“For I delivered to you as of first importance what I also received: that Christ died for our sins in accordance with the Scriptures…” 1 Corinthians 15:3
This verse and what follows it are a pure and simple summary of the gospel. Paul says that the death of Christ for sins as well as His resurrection–both according to the Scriptures–are the basic content of the gospel message Paul preached. He says that these simple truths are of first importance. We can say much more about the depth of the gospel and what its broad implications are for the world and Christian ministry. But it all starts here and is of first importance: Christ died for our sins.
One of the sweetest words in this part of the verse is the possessive adjective “our.” Christ died for our sins. Yours and mine. Sins we have actually committed, yesterday, earlier this morning, and will commit tomorrow. Jesus died for those sins. You see, Christ’s death was more than just a vivid depiction of the punishment sin deserves, demonstrating God’s displeasure with it. We can certainly draw that conclusion, but there is, wonderfully, more to it. We can’t reduce the crucifixion to an act of moral theater, a symbolic sacrifice meant to inspire. A symbolic death won’t atone for real sins. Jesus died for sins. Our sins.
Why does this matter?
Right out of the gate, the gospel forces us to deal with the reality that we have committed actual sins.

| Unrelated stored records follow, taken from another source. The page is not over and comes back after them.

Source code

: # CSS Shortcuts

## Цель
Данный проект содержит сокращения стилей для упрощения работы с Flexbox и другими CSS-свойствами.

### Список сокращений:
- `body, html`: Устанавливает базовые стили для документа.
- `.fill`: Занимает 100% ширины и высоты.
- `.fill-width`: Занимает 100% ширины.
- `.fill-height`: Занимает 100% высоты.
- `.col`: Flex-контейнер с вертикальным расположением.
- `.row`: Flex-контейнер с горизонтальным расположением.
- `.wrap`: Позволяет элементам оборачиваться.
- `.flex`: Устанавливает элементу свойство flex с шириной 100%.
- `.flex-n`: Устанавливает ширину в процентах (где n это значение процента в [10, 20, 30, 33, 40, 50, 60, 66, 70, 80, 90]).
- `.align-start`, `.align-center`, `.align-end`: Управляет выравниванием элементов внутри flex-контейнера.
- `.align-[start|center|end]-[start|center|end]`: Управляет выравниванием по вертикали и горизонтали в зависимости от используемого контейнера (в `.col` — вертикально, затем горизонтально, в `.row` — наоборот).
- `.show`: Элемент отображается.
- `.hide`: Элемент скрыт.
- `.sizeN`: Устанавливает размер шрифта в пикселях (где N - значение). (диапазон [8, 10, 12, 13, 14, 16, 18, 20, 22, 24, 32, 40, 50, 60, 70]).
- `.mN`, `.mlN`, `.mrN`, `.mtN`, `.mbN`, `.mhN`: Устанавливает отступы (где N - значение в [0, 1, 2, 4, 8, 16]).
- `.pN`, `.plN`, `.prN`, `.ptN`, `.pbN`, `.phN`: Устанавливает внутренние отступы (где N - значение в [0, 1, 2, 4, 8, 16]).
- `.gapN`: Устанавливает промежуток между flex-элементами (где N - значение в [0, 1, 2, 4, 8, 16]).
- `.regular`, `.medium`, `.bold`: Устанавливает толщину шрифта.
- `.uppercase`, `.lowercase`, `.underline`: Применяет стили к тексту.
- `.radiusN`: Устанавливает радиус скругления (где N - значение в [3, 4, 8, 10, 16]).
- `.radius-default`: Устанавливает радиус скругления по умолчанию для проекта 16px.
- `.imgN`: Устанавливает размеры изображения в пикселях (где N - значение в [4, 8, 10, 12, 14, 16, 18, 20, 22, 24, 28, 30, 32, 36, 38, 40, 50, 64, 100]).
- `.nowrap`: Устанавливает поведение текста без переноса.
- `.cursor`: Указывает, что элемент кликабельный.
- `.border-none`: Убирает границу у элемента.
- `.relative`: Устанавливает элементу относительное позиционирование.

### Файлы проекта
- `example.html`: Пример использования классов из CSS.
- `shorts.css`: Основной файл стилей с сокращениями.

Sin is the biblical word used to describe the power that drives us to love what is evil and turn from God; it describes our fallen nature. Sins are the thoughts and deeds we commit that break God’s law. ‘Sin’ describes our rebellious nature; ‘sins’ describes our rebellious acts. It is important to get this right. We commit sins because we are sinners. So it isn’t enough to say that I am, generally speaking, a bad person who needs saving in an undefined sort of way. I must go on to say I have done real evil deeds for which I am accountable. The gospel, if communicated properly, will make our sins more conspicuous to us, not less. Notice how Jesus was not shy to point out the specific sins of those whom he encountered (John 4 and Luke 18:18-30 are good examples).

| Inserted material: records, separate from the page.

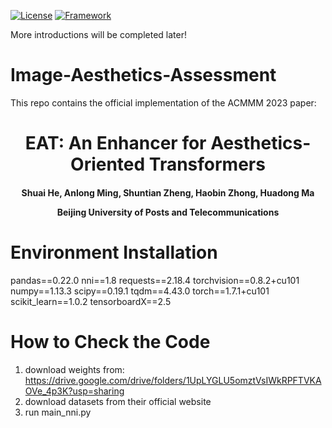 [![License](https://img.shields.io/badge/License-Apache%202.0-blue.svg)](https://opensource.org/licenses/Apache-2.0)
[![Framework](https://img.shields.io/badge/PyTorch-%23EE4C2C.svg?&logo=PyTorch&logoColor=white)](https://pytorch.org/)

More introductions will be completed later!

# Image-Aesthetics-Assessment
This repo contains the official implementation of the ACMMM 2023 paper:

<div align="center">
<h1>
<b>
EAT: An Enhancer for Aesthetics-Oriented Transformers
</b>
</h1>
<h4>
<b>
Shuai He, Anlong Ming, Shuntian Zheng, Haobin Zhong, Huadong Ma
    
Beijing University of Posts and Telecommunications
</b>
</h4>
</div>


# Environment Installation
pandas==0.22.0
nni==1.8
requests==2.18.4
torchvision==0.8.2+cu101
numpy==1.13.3
scipy==0.19.1
tqdm==4.43.0
torch==1.7.1+cu101
scikit_learn==1.0.2
tensorboardX==2.5


# How to Check the Code
1. download weights from: https://drive.google.com/drive/folders/1UpLYGLU5omztVsIWkRPFTVKAOVe_4p3K?usp=sharing
2. download datasets from their official website
2. run main_nni.py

But it is here where the gospel shines best. When our specific sins are uncovered, it should lead to despair, but the gospel teaches us that Jesus died for those very sins. This means Jesus is a real Savior, not a hypothetical one. Sometimes we are content to admit that we are sinners in general, but don’t want to talk about the specifics. We can live in that delusion for so long. But the gospel rips that false comfort away and numbers our crimes, only to then bring the true comfort that comes from knowing that Christ has atoned for each and every one of them. He has died for our sins. The sins we must own and have actually committed. May this bring you comfort when your sins are real and you need forgiveness. Seek it in Christ, who has died for even those sins. This is of first importance.